Anit-glare and Anti-UV glass. This glass has special coating to achieve more of a museum quality protection and display. Fairly expensive but worth it.


Plexi-glass. This is an acrylic or "plastic" glass. I know, I know....I just ranted about plastics! This option has it's pros and cons. It's benefits are that it is naturally fairly non-reflective so it displays the work well. It's lightweight and easy to hang and transport. It doesn't break as easily, and it's price is mid-range. It's downfall is that...it's plastic. And it can scratch more easily than glass, and it has more static than glass and therefore attracts more dust to the surface making you clean it more often.


Those aren't all the options but are the main three that will be offered when you step into a framing shop. If you purchase frames online, or a framed print online, you'll notice that you have the option of getting plexi-glass, or no glass and that's simply for transport reasons. The chances of glass breaking in shipping is quite high.


3: The Matboard:

This is an important aspect to framing paper artwork. If you're thinking of getting a pre-assembled frame with no matboard - just stop right there. Letting your paper touch the glass is a big no-no. Moisture goes up and down in our homes and offices, and can create moisture within the frame too. Without the matboard to absorb that moisture, your paper can stick to the glass, potentially ruining it. So matboard isn't there just for visual pleasantries, it has a purpose.


Now, there are all different kinds of mats but it comes down to it being acid free. I don't know how much matboard is not acid free these days, but I sure don't want to take my chances. Look for a core that is NOT yellow or beige or brown or grey on the inside of the matboard. It should be white. There are some cores that are black but have been acid-neutralized. If you see anything but white or black, it means it is not acid free and has the potential to "burn" (turn yellow or brown, and brittle) your artwork where the art touches the mat.

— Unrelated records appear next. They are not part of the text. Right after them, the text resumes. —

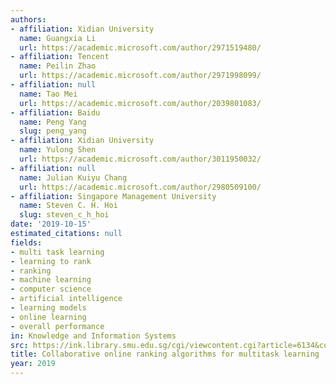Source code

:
 ```yaml
---
authors:
- affiliation: Xidian University
  name: Guangxia Li
  url: https://academic.microsoft.com/author/2971519480/
- affiliation: Tencent
  name: Peilin Zhao
  url: https://academic.microsoft.com/author/2971998099/
- affiliation: null
  name: Tao Mei
  url: https://academic.microsoft.com/author/2039801083/
- affiliation: Baidu
  name: Peng Yang
  slug: peng_yang
- affiliation: Xidian University
  name: Yulong Shen
  url: https://academic.microsoft.com/author/3011950032/
- affiliation: null
  name: Julian Kuiyu Chang
  url: https://academic.microsoft.com/author/2980509100/
- affiliation: Singapore Management University
  name: Steven C. H. Hoi
  slug: steven_c_h_hoi
date: '2019-10-15'
estimated_citations: null
fields:
- multi task learning
- learning to rank
- ranking
- machine learning
- computer science
- artificial intelligence
- learning models
- online learning
- overall performance
in: Knowledge and Information Systems
src: https://ink.library.smu.edu.sg/cgi/viewcontent.cgi?article=6134&context=sis_research
title: Collaborative online ranking algorithms for multitask learning
year: 2019
---
```

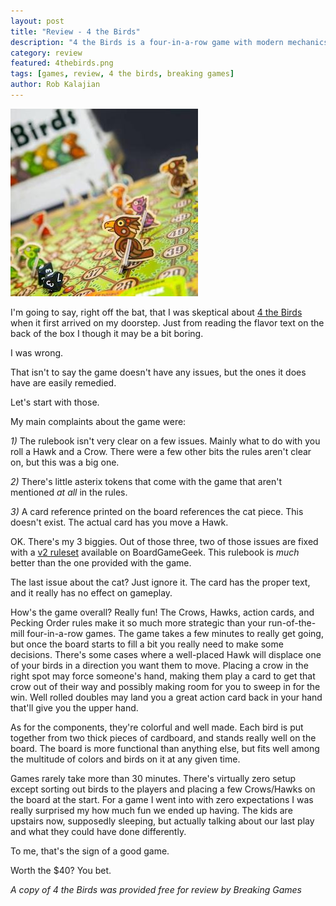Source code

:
 ```yaml
---
layout: post
title: "Review - 4 the Birds"
description: "4 the Birds is a four-in-a-row game with modern mechanics and great bits."
category: review
featured: 4thebirds.png
tags: [games, review, 4 the birds, breaking games]
author: Rob Kalajian
---
```


<img src="/images/4thebirds/4thebirds.jpg" alt="4 the Birds" class="float-right" />

I'm going to say, right off the bat, that I was skeptical about [4 the Birds](https://breakinggames.com/products/4-the-birds) when it first arrived on my doorstep. Just from reading the flavor text on the back of the box I though it may be a bit boring.

I was wrong.

That isn't to say the game doesn't have any issues, but the ones it does have are easily remedied.

Let's start with those.

My main complaints about the game were:

*1)* The rulebook isn't very clear on a few issues. Mainly what to do with you roll a Hawk and a Crow. There were a few other bits the rules aren't clear on, but this was a big one.

*2)* There's little asterix tokens that come with the game that aren't mentioned *at all* in the rules.

*3)* A card reference printed on the board references the cat piece. This doesn't exist. The actual card has you move a Hawk.

OK. There's my 3 biggies. Out of those three, two of those issues are fixed with a [v2 ruleset](https://boardgamegeek.com/filepage/135056/4-birds-rules-v2-booklet) available on BoardGameGeek. This rulebook is *much* better than the one provided with the game.

The last issue about the cat? Just ignore it. The card has the proper text, and it really has no effect on gameplay.

How's the game overall? Really fun! The Crows, Hawks, action cards, and Pecking Order rules make it so much more strategic than your run-of-the-mill four-in-a-row games. The game takes a few minutes to really get going, but once the board starts to fill a bit you really need to make some decisions. There's some cases where a well-placed Hawk will displace one of your birds in a direction you want them to move. Placing a crow in the right spot may force someone's hand, making them play a card to get that crow out of their way and possibly making room for you to sweep in for the win. Well rolled doubles may land you a great action card back in your hand that'll give you the upper hand.

As for the components, they're colorful and well made. Each bird is put together from two thick pieces of cardboard, and stands really well on the board. The board is more functional than anything else, but fits well among the multitude of colors and birds on it at any given time.

Games rarely take more than 30 minutes. There's virtually zero setup except sorting out birds to the players and placing a few Crows/Hawks on the board at the start. For a game I went into with zero expectations I was really surprised my how much fun we ended up having. The kids are upstairs now, supposedly sleeping, but actually talking about our last play and what they could have done differently.

To me, that's the sign of a good game.

Worth the $40? You bet.

*A copy of 4 the Birds was provided free for review by Breaking Games*
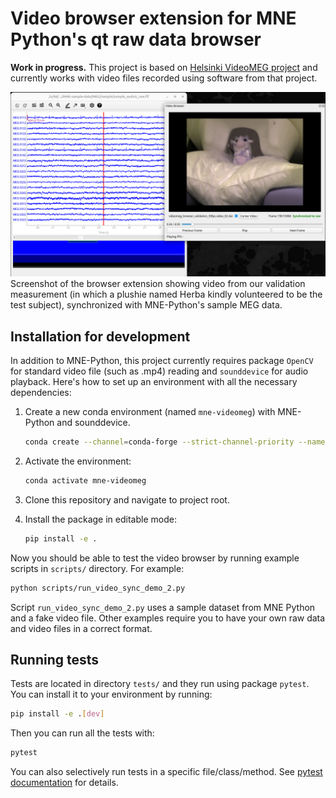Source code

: # Video browser extension for MNE Python's qt raw data browser

**Work in progress.** This project is based on [Helsinki VideoMEG project](https://github.com/Helsinki-VideoMEG-Project)
and currently works with video files recorded using software from that project.

![VideoMEG browser screenshot](browser_screenshot.png)
Screenshot of the browser extension showing video from our validation measurement (in which a plushie named Herba kindly
volunteered to be the test subject), synchronized with MNE-Python's sample MEG data.

## Installation for development

In addition to MNE-Python, this project currently requires package `OpenCV` for standard video file (such as .mp4) reading
and `sounddevice` for audio playback. Here's how to set up an environment with all the necessary dependencies:

1. Create a new conda environment (named `mne-videomeg`) with MNE-Python and sounddevice.

   ```bash
   conda create --channel=conda-forge --strict-channel-priority --name=mne-videomeg mne python-sounddevice
   ```

2. Activate the environment:

   ```bash
   conda activate mne-videomeg
   ```

3. Clone this repository and navigate to project root.

4. Install the package in editable mode:

   ```bash
   pip install -e .
   ```

Now you should be able to test the video browser by running example scripts in `scripts/` directory. For example:

```bash
python scripts/run_video_sync_demo_2.py
```

Script `run_video_sync_demo_2.py` uses a sample dataset from MNE Python and a fake video file. Other examples require you
to have your own raw data and video files in a correct format.

## Running tests

Tests are located in directory `tests/` and they run using package `pytest`. You can install it to your environment by running:

```bash
pip install -e .[dev]
```

Then you can run all the tests with:

```bash
pytest
```

You can also selectively run tests in a specific file/class/method. See [pytest documentation](https://docs.pytest.org/en/stable/how-to/usage.html) for details.
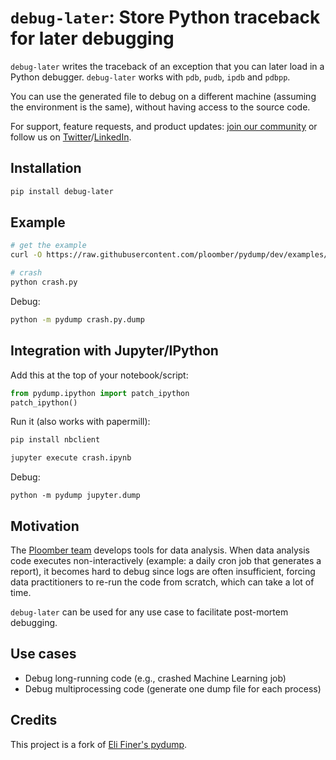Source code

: <!-- #region -->
# `debug-later`: Store Python traceback for later debugging

`debug-later` writes the traceback of an exception that you can later load in
a Python debugger. `debug-later` works with `pdb`, `pudb`, `ipdb` and `pdbpp`.

You can use the generated file to debug on a different machine (assuming the
environment is the same), without having access to the source code.

For support, feature requests, and product updates: [join our community](https://ploomber.io/community) or follow us on [Twitter](https://twitter.com/ploomber)/[LinkedIn](https://www.linkedin.com/company/ploomber/).

## Installation

```sh
pip install debug-later
```
<!-- #endregion -->

## Example

```sh
# get the example
curl -O https://raw.githubusercontent.com/ploomber/pydump/dev/examples/crash.py

# crash
python crash.py
```

<!-- #region -->
Debug:

```sh
python -m pydump crash.py.dump
```
<!-- #endregion -->

<!-- #region -->
## Integration with Jupyter/IPython

Add this at the top of your notebook/script:

```python
from pydump.ipython import patch_ipython
patch_ipython()
```
<!-- #endregion -->

Run it (also works with papermill):

```sh
pip install nbclient

jupyter execute crash.ipynb
```

Debug:

```
python -m pydump jupyter.dump
```

## Motivation

The [Ploomber team](https://github.com/ploomber/ploomber) develops tools for
data analysis. When data analysis code executes non-interactively
(example: a daily cron job that generates a report), it becomes hard to debug
since logs are often insufficient, forcing data practitioners to re-run the
code from scratch, which can take a lot of time.

`debug-later` can be used for any use case to facilitate post-mortem debugging.

## Use cases

* Debug long-running code (e.g., crashed Machine Learning job)
* Debug multiprocessing code (generate one dump file for each process)

## Credits

This project is a fork of [Eli Finer's pydump](https://github.com/elifiner/pydump).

One doesn't normally put matting around canvas art but to get that look, framers use linen liners. Think of a frame, that's framing another frame that's been wrapped in linen and sometimes embellished with gold or silver, and then the painting is behind that. It's a lovely way to give substance to s smaller painting or make painting look important, but it is also a more traditional look and is not required unless you want that specific look and feel.


4: The backing:

When you get a pre-assembled frame, it often comes with a wood back, like hardboard. This isn't good. remember the acidic matboards? Those matboards were made with wood and wood has something in it called lignin. It's a fibrous substance that creates acid as it breaks down. So you want to avoid that, obviously. Professional framers will use acid-free adhesives to stick you're artwork to the acid free matboard before you sandwich that with the acid free foam core backing.

This kind of brings you back to the frame. Why would I use a wooden frame if it has lignin? You're artwork will not get acid burned if it does not touch the wood. Hence the purpose of the mat and backing keeping it from touching anything else. Canvas artwork skips this step.



5: Sealing the back:

The last part of framing is sealing the back. It's not only to avoid air pollutants from getting in and slowly killing your print or artwork, but it helps to keep those nasty bugs out too! Yep, I won't even mention what kinds of dead bugs I've seen fall out of old frames-yuck!

So with a wood frame, the framer will glue paper, usually brown craft paper or butcher paper to the back with a full seal of glue - no gaps!

For a metal frame, after the frame and the whole artwork sandwich is assembled, the framer has these awesome "springs" that slip between inside of the back of the frame and the backing, creating a a nice, tight seal. Canvas, framed or not, should get a paper seal too.


Now that you have an understanding of framing components and why they're used (or not used), you'll understand why getting something locally framed costs so much. They're bringing in the best for your artwork to last for generations.